The answer, gleaned from a trove of archived company documents and the recollections of former employees, is that Exxon, now known as Exxon Mobil, feared a growing public consensus would lead to financially burdensome policies.

What are the end goals of Big Oil’s enormous marketing push?

One of the mysteries of the oil industry is the type of work it contracts out to consulting and public relations groups, which have helped Big Oil craft a benevolent public image.

Davies, of the Climate Investigations Center, wonders what the oil industry deems a PR “success.” “Who’s measuring the success of these ads? You’re spending millions of dollars on these ads, how do you measure the win?” he added.

Shedding light on the PR world’s activities could pressure the biggest firms to consider severing their ties with oil giants.

The efforts of oil companies to market themselves also loom large in a growing number of lawsuits alleging malfeasance. Rep. Ro Khanna said Thursday’s hearing is likely just the first part of a series getting to the bottom of oil industry campaigns, with a second focused on the PR industry’s role working with oil companies.

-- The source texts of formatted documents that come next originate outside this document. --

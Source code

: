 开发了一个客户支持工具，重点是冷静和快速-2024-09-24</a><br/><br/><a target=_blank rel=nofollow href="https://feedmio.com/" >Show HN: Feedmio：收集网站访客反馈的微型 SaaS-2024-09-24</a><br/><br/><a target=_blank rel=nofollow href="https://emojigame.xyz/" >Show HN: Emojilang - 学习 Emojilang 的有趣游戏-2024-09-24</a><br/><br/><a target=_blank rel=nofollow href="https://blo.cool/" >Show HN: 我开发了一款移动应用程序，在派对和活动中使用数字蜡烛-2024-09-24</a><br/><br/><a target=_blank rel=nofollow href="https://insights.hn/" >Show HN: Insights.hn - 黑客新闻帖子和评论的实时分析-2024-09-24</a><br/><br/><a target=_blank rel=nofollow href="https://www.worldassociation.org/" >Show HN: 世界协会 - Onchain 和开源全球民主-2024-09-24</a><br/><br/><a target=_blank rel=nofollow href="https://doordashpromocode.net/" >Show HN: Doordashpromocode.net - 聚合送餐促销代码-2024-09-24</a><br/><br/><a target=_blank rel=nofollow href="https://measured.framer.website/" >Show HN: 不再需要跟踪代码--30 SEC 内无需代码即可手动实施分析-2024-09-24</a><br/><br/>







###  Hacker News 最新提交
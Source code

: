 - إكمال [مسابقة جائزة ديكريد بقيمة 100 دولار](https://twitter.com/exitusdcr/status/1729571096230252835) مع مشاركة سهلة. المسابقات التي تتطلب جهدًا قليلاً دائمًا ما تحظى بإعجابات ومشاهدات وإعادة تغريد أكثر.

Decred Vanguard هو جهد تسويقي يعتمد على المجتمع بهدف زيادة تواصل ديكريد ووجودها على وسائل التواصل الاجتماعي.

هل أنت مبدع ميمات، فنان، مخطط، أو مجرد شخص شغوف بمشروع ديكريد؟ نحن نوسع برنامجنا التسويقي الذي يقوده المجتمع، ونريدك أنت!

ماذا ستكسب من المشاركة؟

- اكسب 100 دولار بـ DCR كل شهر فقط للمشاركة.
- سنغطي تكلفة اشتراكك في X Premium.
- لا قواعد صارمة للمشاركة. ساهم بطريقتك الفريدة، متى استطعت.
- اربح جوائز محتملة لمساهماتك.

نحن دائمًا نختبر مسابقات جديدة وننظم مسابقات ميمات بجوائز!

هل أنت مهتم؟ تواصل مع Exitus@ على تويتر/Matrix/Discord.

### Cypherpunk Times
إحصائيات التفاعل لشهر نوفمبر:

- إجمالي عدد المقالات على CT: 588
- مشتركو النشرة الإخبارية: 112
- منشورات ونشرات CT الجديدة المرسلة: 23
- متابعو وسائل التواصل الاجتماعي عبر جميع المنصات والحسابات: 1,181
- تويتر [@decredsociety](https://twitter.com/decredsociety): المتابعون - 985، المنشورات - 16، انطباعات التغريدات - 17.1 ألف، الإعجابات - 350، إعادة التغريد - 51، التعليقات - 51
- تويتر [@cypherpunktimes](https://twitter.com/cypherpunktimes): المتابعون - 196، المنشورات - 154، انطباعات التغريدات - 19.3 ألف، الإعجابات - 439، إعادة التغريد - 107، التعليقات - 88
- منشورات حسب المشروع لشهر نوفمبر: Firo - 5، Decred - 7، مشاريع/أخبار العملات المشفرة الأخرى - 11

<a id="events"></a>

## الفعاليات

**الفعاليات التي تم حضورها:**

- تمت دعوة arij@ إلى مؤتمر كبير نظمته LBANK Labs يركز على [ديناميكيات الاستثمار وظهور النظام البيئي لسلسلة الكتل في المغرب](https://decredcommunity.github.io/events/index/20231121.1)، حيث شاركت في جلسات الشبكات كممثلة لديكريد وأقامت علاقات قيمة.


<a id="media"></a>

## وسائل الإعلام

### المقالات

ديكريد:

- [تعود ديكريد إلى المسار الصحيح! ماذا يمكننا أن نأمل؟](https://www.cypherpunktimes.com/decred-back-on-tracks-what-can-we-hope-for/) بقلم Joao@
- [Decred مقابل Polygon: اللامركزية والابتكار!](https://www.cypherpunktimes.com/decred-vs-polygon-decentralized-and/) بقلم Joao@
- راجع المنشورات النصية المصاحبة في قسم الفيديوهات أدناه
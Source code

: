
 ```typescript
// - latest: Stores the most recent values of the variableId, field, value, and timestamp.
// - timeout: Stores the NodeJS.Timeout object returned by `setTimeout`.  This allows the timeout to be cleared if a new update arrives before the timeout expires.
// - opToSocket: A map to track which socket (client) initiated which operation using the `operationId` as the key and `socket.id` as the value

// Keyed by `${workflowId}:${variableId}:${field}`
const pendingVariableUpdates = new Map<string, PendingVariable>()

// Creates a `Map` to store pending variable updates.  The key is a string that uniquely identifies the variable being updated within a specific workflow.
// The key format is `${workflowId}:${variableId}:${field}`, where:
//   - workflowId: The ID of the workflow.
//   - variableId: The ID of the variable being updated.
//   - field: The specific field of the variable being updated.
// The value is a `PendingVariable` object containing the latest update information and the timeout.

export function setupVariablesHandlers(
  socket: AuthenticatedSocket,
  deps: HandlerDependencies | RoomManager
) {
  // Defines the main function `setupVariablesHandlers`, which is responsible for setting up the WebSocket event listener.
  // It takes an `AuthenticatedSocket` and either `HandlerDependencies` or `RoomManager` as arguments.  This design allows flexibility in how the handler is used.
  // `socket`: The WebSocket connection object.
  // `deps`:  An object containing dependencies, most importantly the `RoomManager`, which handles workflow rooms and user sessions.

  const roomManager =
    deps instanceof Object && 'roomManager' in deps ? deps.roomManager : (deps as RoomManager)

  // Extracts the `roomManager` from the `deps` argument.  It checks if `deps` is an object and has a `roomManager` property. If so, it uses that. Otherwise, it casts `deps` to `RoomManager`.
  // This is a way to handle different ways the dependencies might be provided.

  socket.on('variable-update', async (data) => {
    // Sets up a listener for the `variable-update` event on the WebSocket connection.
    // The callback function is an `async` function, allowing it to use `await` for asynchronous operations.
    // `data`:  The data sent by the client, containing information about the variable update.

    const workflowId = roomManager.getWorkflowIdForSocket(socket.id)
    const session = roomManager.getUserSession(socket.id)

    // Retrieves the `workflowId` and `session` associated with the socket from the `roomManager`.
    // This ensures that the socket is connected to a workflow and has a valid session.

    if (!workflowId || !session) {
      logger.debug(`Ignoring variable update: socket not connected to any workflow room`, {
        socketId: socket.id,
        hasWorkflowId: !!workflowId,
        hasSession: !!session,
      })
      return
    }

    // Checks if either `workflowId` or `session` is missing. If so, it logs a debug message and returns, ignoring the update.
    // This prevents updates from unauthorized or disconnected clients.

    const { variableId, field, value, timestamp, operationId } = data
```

“We have a huge amount of documentation going back 40 years,” said Harvard history of science professor Naomi Oreskes ahead of the hearing, during a call with the progressive group Our Revolution.

On Thursday, the company executives claimed their position reflects the overwhelming scientific consensus that fossil fuels cause climate change. But the industry has not focused on climate-friendly policy in its lobbying.

The four oil companies present at the hearing, along with API, have spent nearly $453 million combined to lobby the federal government in the past decade, according to an analysis released Thursday by Democrats on the House Oversight committee. The analysis suggests the industry has been far more concerned with protecting tax breaks for fossil fuels than it has protecting the planet.

For example, the industry has publicly said it supports the Paris climate agreement, but in the halls of Congress, it lobbied on the matter only eight times out of 4,597 lobbying examples in the analysis. The industry devoted more than half its time lobbying on tax-related issues.

“I don’t think we really need more research … on what these companies have done, and the way they have misrepresented the truth, the facts, and continue to propagate dangerous practices,” Oreskes said on the Our Revolution call. But she thinks the hearing can help the public realize this. “We’ve been lied to … we have work to do to really get that message out.”